- What is required: Take the entries that follow and return exactly the lines from the one holding "2. Selecione a" through the one holding "Este projeto está", both included. Nothing else is needed.

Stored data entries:
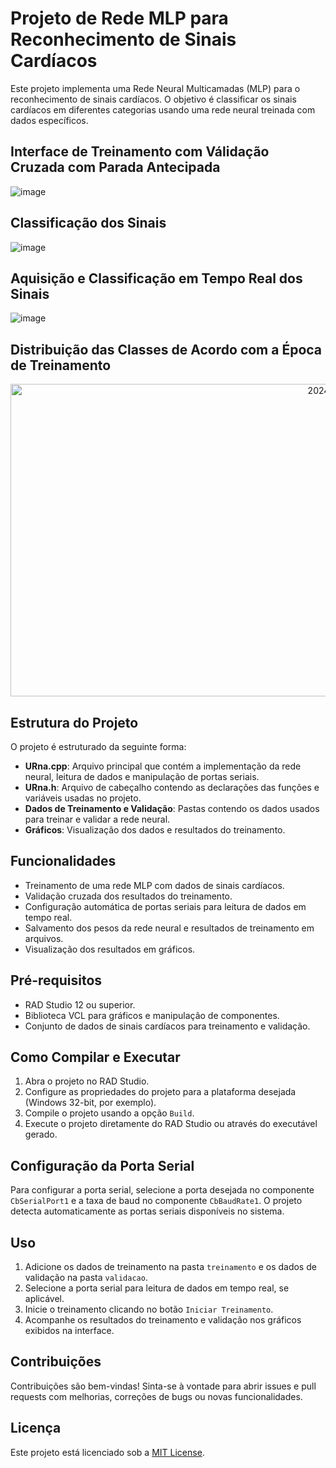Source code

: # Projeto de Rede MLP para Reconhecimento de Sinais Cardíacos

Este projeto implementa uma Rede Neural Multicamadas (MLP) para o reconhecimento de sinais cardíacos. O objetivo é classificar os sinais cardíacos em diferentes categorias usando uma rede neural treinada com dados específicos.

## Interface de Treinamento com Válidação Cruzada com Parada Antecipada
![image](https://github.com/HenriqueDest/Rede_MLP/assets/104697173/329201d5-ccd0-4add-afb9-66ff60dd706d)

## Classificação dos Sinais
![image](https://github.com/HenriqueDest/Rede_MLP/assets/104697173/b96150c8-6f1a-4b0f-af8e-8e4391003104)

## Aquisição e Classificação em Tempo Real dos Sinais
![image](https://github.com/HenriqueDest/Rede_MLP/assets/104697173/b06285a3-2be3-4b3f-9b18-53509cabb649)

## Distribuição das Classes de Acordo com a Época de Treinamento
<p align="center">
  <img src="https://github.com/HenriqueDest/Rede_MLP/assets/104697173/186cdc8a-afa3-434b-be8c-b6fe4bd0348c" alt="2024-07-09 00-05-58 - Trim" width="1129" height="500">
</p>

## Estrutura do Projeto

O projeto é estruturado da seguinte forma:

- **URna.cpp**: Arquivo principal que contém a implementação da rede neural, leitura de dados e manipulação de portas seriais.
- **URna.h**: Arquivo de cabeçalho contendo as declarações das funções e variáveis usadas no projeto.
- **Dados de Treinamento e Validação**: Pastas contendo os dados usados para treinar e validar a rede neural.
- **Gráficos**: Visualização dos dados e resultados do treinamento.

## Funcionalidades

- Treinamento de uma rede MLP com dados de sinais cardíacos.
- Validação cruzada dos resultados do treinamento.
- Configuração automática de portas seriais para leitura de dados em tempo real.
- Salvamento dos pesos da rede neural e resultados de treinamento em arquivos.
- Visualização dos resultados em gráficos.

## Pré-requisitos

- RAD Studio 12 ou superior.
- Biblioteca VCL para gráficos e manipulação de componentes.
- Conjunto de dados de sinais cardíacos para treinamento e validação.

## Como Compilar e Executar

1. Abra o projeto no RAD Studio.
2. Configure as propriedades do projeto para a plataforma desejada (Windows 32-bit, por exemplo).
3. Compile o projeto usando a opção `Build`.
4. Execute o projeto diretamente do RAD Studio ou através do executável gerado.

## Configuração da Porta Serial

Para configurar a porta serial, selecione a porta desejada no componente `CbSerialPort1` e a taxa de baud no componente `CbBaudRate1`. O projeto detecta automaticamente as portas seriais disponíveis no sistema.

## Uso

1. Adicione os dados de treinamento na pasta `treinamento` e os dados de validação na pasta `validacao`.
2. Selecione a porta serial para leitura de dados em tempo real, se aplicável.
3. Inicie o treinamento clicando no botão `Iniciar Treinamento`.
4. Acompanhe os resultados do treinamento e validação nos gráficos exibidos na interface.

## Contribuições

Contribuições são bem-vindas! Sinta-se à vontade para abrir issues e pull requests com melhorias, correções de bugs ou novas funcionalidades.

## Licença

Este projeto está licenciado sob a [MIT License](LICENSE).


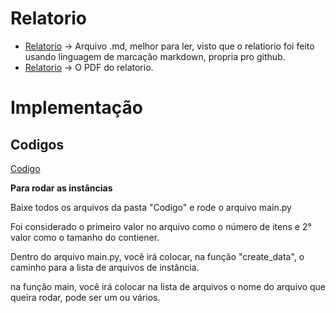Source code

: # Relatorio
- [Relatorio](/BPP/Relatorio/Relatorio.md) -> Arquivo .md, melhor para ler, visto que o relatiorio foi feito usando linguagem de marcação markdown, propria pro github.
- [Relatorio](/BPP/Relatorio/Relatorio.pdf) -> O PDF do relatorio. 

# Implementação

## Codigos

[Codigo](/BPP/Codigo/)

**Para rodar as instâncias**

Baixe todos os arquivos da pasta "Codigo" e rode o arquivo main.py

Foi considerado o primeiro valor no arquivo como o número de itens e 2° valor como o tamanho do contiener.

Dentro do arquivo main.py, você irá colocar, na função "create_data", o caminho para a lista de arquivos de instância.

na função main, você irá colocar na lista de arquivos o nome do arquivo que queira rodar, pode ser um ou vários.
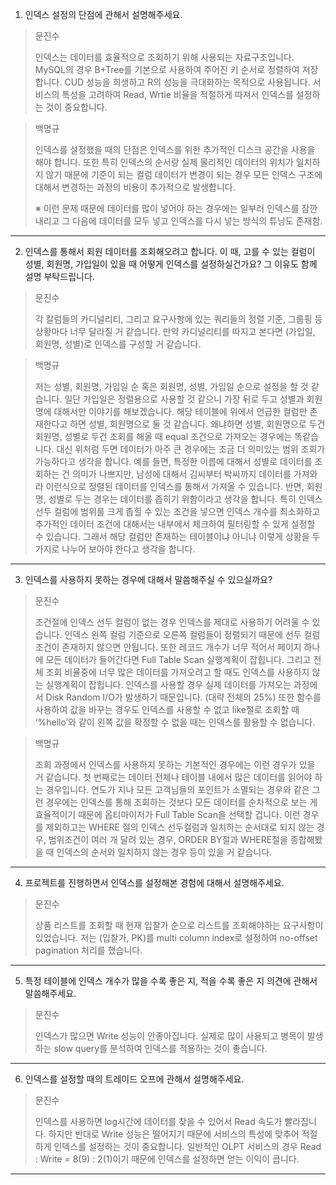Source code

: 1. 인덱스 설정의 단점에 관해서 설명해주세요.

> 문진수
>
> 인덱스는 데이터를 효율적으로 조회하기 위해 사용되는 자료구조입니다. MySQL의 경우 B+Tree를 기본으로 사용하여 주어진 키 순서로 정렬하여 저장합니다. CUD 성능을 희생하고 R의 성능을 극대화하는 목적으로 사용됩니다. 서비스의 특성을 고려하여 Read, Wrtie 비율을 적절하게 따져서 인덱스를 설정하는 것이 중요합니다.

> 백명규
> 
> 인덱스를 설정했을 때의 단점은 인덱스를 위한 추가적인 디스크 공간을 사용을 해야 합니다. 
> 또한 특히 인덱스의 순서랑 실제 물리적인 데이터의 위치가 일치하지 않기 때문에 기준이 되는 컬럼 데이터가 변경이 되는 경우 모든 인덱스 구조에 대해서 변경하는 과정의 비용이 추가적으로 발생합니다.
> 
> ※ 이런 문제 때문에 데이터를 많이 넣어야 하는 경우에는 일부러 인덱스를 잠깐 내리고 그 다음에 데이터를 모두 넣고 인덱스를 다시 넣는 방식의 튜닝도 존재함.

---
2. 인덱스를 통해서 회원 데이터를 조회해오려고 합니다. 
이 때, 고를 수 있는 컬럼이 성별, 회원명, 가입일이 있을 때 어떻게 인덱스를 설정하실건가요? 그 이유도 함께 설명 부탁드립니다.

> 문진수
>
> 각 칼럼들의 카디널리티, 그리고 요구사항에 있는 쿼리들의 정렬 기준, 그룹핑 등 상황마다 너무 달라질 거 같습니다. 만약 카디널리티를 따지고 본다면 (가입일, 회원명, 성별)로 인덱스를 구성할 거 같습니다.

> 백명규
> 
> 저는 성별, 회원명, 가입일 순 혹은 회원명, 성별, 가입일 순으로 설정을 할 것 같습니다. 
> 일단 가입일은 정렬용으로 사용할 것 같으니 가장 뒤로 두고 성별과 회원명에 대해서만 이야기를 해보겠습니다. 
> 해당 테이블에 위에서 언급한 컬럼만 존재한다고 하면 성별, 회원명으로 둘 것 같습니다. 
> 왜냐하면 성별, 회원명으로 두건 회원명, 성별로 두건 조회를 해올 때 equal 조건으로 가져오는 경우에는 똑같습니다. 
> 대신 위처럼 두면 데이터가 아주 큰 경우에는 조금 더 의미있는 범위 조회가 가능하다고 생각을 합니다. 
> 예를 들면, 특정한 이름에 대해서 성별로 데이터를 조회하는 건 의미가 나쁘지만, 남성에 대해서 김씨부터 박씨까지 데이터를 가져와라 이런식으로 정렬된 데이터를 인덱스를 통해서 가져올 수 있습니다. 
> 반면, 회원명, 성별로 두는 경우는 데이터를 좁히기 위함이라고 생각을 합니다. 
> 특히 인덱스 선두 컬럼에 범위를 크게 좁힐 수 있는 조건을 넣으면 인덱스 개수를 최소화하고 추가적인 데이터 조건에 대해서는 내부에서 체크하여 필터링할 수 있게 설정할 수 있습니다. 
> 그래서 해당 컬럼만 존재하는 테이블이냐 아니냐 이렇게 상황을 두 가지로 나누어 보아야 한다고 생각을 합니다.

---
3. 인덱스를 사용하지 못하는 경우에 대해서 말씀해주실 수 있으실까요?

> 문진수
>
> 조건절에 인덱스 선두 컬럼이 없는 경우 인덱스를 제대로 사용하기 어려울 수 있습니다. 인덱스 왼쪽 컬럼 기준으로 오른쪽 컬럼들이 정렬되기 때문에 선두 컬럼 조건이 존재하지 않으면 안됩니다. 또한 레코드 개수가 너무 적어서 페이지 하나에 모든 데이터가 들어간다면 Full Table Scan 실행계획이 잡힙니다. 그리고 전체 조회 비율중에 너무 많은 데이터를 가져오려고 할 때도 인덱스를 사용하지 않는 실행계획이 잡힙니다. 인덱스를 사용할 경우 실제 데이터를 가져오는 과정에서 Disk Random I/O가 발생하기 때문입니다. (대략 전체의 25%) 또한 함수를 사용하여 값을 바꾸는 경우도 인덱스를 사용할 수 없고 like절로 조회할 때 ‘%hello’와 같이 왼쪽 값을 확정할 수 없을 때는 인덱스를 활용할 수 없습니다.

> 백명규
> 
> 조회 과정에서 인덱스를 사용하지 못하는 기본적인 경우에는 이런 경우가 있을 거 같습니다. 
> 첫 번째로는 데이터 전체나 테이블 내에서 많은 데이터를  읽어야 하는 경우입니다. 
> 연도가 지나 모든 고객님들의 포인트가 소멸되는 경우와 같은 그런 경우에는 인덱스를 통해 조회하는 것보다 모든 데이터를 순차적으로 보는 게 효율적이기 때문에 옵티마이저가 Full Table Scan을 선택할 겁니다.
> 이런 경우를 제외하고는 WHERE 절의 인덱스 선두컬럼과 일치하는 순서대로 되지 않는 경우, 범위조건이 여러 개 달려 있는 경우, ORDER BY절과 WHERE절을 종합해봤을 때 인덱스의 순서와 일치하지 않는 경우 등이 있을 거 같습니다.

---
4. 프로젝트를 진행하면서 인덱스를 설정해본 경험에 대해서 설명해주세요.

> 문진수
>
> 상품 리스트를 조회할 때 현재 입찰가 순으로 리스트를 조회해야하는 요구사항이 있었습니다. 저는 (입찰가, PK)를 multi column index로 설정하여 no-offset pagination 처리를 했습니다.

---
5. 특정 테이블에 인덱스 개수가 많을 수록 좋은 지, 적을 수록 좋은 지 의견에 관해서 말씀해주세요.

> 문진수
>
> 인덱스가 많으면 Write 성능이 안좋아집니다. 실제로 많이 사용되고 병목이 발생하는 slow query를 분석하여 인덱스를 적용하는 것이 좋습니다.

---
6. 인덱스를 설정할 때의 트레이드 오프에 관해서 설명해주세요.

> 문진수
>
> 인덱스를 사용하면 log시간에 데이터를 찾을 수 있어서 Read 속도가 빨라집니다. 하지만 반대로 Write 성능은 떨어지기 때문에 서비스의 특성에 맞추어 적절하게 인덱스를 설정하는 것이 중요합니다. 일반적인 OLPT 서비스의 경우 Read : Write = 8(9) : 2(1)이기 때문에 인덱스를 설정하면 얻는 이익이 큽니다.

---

...

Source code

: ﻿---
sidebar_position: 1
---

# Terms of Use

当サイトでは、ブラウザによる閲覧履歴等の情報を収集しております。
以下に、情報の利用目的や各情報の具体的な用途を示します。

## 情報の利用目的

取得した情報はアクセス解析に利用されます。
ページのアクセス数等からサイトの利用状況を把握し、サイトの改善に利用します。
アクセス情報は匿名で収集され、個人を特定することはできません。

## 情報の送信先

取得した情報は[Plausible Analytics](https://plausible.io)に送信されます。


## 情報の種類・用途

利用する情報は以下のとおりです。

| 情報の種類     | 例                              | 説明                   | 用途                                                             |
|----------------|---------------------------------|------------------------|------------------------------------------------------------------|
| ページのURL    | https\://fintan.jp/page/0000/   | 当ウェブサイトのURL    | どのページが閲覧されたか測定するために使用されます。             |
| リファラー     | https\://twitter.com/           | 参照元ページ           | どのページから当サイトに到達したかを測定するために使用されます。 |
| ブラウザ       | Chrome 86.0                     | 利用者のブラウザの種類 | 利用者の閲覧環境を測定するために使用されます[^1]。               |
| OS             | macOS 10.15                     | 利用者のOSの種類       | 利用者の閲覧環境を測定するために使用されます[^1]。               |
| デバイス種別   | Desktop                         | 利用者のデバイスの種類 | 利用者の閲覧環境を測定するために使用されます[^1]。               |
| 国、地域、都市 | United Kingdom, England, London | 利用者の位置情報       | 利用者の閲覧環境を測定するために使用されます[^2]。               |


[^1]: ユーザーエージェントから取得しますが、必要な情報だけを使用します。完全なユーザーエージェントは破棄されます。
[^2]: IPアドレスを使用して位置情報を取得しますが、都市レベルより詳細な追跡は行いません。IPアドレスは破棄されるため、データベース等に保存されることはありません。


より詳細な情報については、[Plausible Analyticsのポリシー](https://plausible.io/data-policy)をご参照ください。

- Solution:
2. Selecione a porta serial para leitura de dados em tempo real, se aplicável.
3. Inicie o treinamento clicando no botão `Iniciar Treinamento`.
4. Acompanhe os resultados do treinamento e validação nos gráficos exibidos na interface.

## Contribuições

Contribuições são bem-vindas! Sinta-se à vontade para abrir issues e pull requests com melhorias, correções de bugs ou novas funcionalidades.

## Licença

Este projeto está licenciado sob a [MIT License](LICENSE).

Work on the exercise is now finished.